WORK REQUEST — Exclude the pictures; give every entry again exactly as written.

RECORDS TO USE —

+-------+

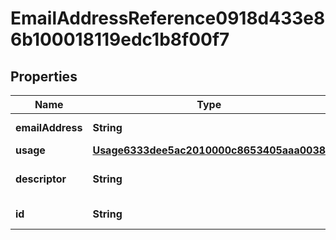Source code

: 

# EmailAddressReference0918d433e86b100018119edc1b8f00f7


## Properties

| Name | Type | Description | Notes |
|------------ | ------------- | ------------- | -------------|
|**emailAddress** | **String** | The email address. |  [optional] |
|**usage** | [**Usage6333dee5ac2010000c8653405aaa0038**](Usage6333dee5ac2010000c8653405aaa0038.md) |  |  [optional] |
|**descriptor** | **String** | A preview of the instance |  [optional] |
|**id** | **String** | Id of the instance |  [optional] |



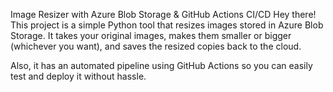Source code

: Image Resizer with Azure Blob Storage & GitHub Actions CI/CD
Hey there! This project is a simple Python tool that resizes images stored in Azure Blob Storage. It takes your original images, makes them smaller or bigger (whichever you want), and saves the resized copies back to the cloud.

Also, it has an automated pipeline using GitHub Actions so you can easily test and deploy it without hassle.


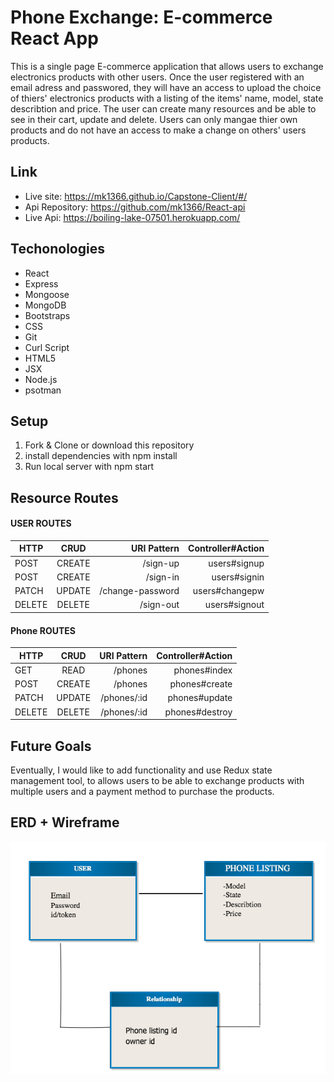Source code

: # Phone Exchange: E-commerce React App

This is a single page E-commerce application that allows users to exchange electronics products with other users. Once the user registered with an email adress and passwored, they will have an access to upload the choice of thiers' electronics products with a listing of the items' name, model, state describtion and price. The user can create many resources and be able to see in their cart, update and delete. Users can only mangae thier own products and do not have an access to make a change on others' users products.


## Link
- Live site: https://mk1366.github.io/Capstone-Client/#/
- Api Repository: https://github.com/mk1366/React-api
- Live Api: https://boiling-lake-07501.herokuapp.com/


## Techonologies
- React
- Express
- Mongoose
- MongoDB
- Bootstraps
- CSS
- Git
- Curl Script
- HTML5
- JSX
- Node.js
- psotman

## Setup

1. Fork & Clone or download this repository
2. install dependencies with npm install
3. Run local server with npm start

## Resource Routes
#### USER ROUTES
| HTTP      | CRUD     | URI Pattern   |  Controller#Action |
| ------------- |:-------------:| -----:|-----:|
| POST  | CREATE  | /sign-up | users#signup |
|POST |CREATE |/sign-in |users#signin|
| PATCH | UPDATE | /change-password |  users#changepw|
|  DELETE| DELETE | /sign-out |  users#signout|

#### Phone ROUTES
| HTTP      | CRUD     | URI Pattern   |  Controller#Action |
| ------------- |:-------------:| -----:|-----:|
| GET  | READ  | /phones | phones#index |
| POST  | CREATE  | /phones | phones#create |
| PATCH | UPDATE | /phones/:id |  phones#update|
|  DELETE| DELETE | /phones/:id |  phones#destroy|

## Future Goals

Eventually, I would like to add functionality and use Redux state management tool, to allows users to be able to exchange products with multiple users and a payment method to purchase the products.

## ERD + Wireframe

<img src="erd.png"
     alt="Phone API Entity Relationship Diagram"
     style="float: left; margin-right: 10px;" />
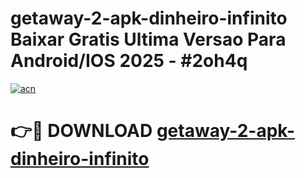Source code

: # getaway-2-apk-dinheiro-infinito Baixar Gratis Ultima Versao Para Android/IOS 2025 - #2oh4q

[![acn](https://github.com/user-attachments/assets/0f9c940e-d8b0-45ae-aac7-cd30a18b3e1c)](https://app.mediaupload.pro/?title=getaway-2-apk-dinheiro-infinito&ref=5P)

# 👉🔴 DOWNLOAD [getaway-2-apk-dinheiro-infinito](https://app.mediaupload.pro/?title=getaway-2-apk-dinheiro-infinito&ref=5P)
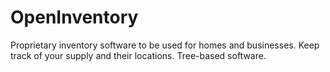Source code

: # OpenInventory
Proprietary inventory software to be used for homes and businesses. Keep track of your supply and their locations. Tree-based software.
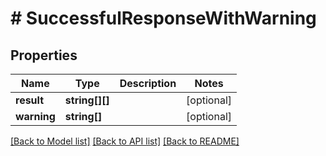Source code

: # # SuccessfulResponseWithWarning

## Properties

Name | Type | Description | Notes
------------ | ------------- | ------------- | -------------
**result** | **string[][]** |  | [optional]
**warning** | **string[]** |  | [optional]

[[Back to Model list]](../../README.md#models) [[Back to API list]](../../README.md#endpoints) [[Back to README]](../../README.md)
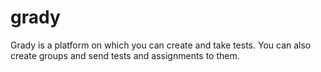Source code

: # grady
Grady is a platform on which you can create and take tests. You can also create groups and send tests and assignments to them.
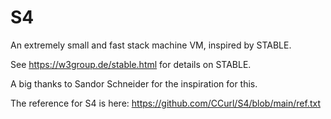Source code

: # S4
An extremely small and fast stack machine VM, inspired by STABLE. 

See https://w3group.de/stable.html for details on STABLE.

A big thanks to Sandor Schneider for the inspiration for this.

The reference for S4 is here: https://github.com/CCurl/S4/blob/main/ref.txt
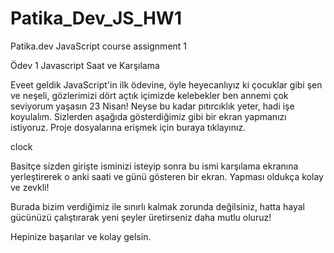 # Patika_Dev_JS_HW1
Patika.dev JavaScript course assignment 1

Ödev 1
Javascript Saat ve Karşılama

Eveet geldik JavaScript'in ilk ödevine, öyle heyecanlıyız ki çocuklar gibi şen ve neşeli, gözlerimizi dört açtık içimizde kelebekler ben annemi çok seviyorum yaşasın 23 Nisan! Neyse bu kadar pıtırcıklık yeter, hadi işe koyulalım. Sizlerden aşağıda gösterdiğimiz gibi bir ekran yapmanızı istiyoruz. Proje dosyalarına erişmek için buraya tıklayınız.

clock

Basitçe sizden girişte isminizi isteyip sonra bu ismi karşılama ekranına yerleştirerek o anki saati ve günü gösteren bir ekran. Yapması oldukça kolay ve zevkli!

Burada bizim verdiğimiz ile sınırlı kalmak zorunda değilsiniz, hatta hayal gücünüzü çalıştırarak yeni şeyler üretirseniz daha mutlu oluruz!

Hepinize başarılar ve kolay gelsin.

+-------+

WRITTEN RESPONSE —
Source code

: 

# EmailAddressReference0918d433e86b100018119edc1b8f00f7


## Properties

| Name | Type | Description | Notes |
|------------ | ------------- | ------------- | -------------|
|**emailAddress** | **String** | The email address. |  [optional] |
|**usage** | [**Usage6333dee5ac2010000c8653405aaa0038**](Usage6333dee5ac2010000c8653405aaa0038.md) |  |  [optional] |
|**descriptor** | **String** | A preview of the instance |  [optional] |
|**id** | **String** | Id of the instance |  [optional] |



Source code

: Image Resizer with Azure Blob Storage & GitHub Actions CI/CD
Hey there! This project is a simple Python tool that resizes images stored in Azure Blob Storage. It takes your original images, makes them smaller or bigger (whichever you want), and saves the resized copies back to the cloud.

Also, it has an automated pipeline using GitHub Actions so you can easily test and deploy it without hassle.


Source code

: # Phone Exchange: E-commerce React App

This is a single page E-commerce application that allows users to exchange electronics products with other users. Once the user registered with an email adress and passwored, they will have an access to upload the choice of thiers' electronics products with a listing of the items' name, model, state describtion and price. The user can create many resources and be able to see in their cart, update and delete. Users can only mangae thier own products and do not have an access to make a change on others' users products.


## Link
- Live site: https://mk1366.github.io/Capstone-Client/#/
- Api Repository: https://github.com/mk1366/React-api
- Live Api: https://boiling-lake-07501.herokuapp.com/


## Techonologies
- React
- Express
- Mongoose
- MongoDB
- Bootstraps
- CSS
- Git
- Curl Script
- HTML5
- JSX
- Node.js
- psotman

## Setup

1. Fork & Clone or download this repository
2. install dependencies with npm install
3. Run local server with npm start

## Resource Routes
#### USER ROUTES
| HTTP      | CRUD     | URI Pattern   |  Controller#Action |
| ------------- |:-------------:| -----:|-----:|
| POST  | CREATE  | /sign-up | users#signup |
|POST |CREATE |/sign-in |users#signin|
| PATCH | UPDATE | /change-password |  users#changepw|
|  DELETE| DELETE | /sign-out |  users#signout|

#### Phone ROUTES
| HTTP      | CRUD     | URI Pattern   |  Controller#Action |
| ------------- |:-------------:| -----:|-----:|
| GET  | READ  | /phones | phones#index |
| POST  | CREATE  | /phones | phones#create |
| PATCH | UPDATE | /phones/:id |  phones#update|
|  DELETE| DELETE | /phones/:id |  phones#destroy|

## Future Goals

Eventually, I would like to add functionality and use Redux state management tool, to allows users to be able to exchange products with multiple users and a payment method to purchase the products.

## ERD + Wireframe

<img src="erd.png"
     alt="Phone API Entity Relationship Diagram"
     style="float: left; margin-right: 10px;" />
Source code

: # getaway-2-apk-dinheiro-infinito Baixar Gratis Ultima Versao Para Android/IOS 2025 - #2oh4q

[![acn](https://github.com/user-attachments/assets/0f9c940e-d8b0-45ae-aac7-cd30a18b3e1c)](https://app.mediaupload.pro/?title=getaway-2-apk-dinheiro-infinito&ref=5P)

# 👉🔴 DOWNLOAD [getaway-2-apk-dinheiro-infinito](https://app.mediaupload.pro/?title=getaway-2-apk-dinheiro-infinito&ref=5P)
Source code

: # OpenInventory
Proprietary inventory software to be used for homes and businesses. Keep track of your supply and their locations. Tree-based software.
Source code

: # # SuccessfulResponseWithWarning

## Properties

Name | Type | Description | Notes
------------ | ------------- | ------------- | -------------
**result** | **string[][]** |  | [optional]
**warning** | **string[]** |  | [optional]

[[Back to Model list]](../../README.md#models) [[Back to API list]](../../README.md#endpoints) [[Back to README]](../../README.md)
Source code

: # grady
Grady is a platform on which you can create and take tests. You can also create groups and send tests and assignments to them.
Source code

: # S4
An extremely small and fast stack machine VM, inspired by STABLE. 

See https://w3group.de/stable.html for details on STABLE.

A big thanks to Sandor Schneider for the inspiration for this.

The reference for S4 is here: https://github.com/CCurl/S4/blob/main/ref.txt
 # Patika_Dev_JS_HW1
Patika.dev JavaScript course assignment 1

Ödev 1
Javascript Saat ve Karşılama

Eveet geldik JavaScript'in ilk ödevine, öyle heyecanlıyız ki çocuklar gibi şen ve neşeli, gözlerimizi dört açtık içimizde kelebekler ben annemi çok seviyorum yaşasın 23 Nisan! Neyse bu kadar pıtırcıklık yeter, hadi işe koyulalım. Sizlerden aşağıda gösterdiğimiz gibi bir ekran yapmanızı istiyoruz. Proje dosyalarına erişmek için buraya tıklayınız.

clock

Basitçe sizden girişte isminizi isteyip sonra bu ismi karşılama ekranına yerleştirerek o anki saati ve günü gösteren bir ekran. Yapması oldukça kolay ve zevkli!

Burada bizim verdiğimiz ile sınırlı kalmak zorunda değilsiniz, hatta hayal gücünüzü çalıştırarak yeni şeyler üretirseniz daha mutlu oluruz!

Hepinize başarılar ve kolay gelsin.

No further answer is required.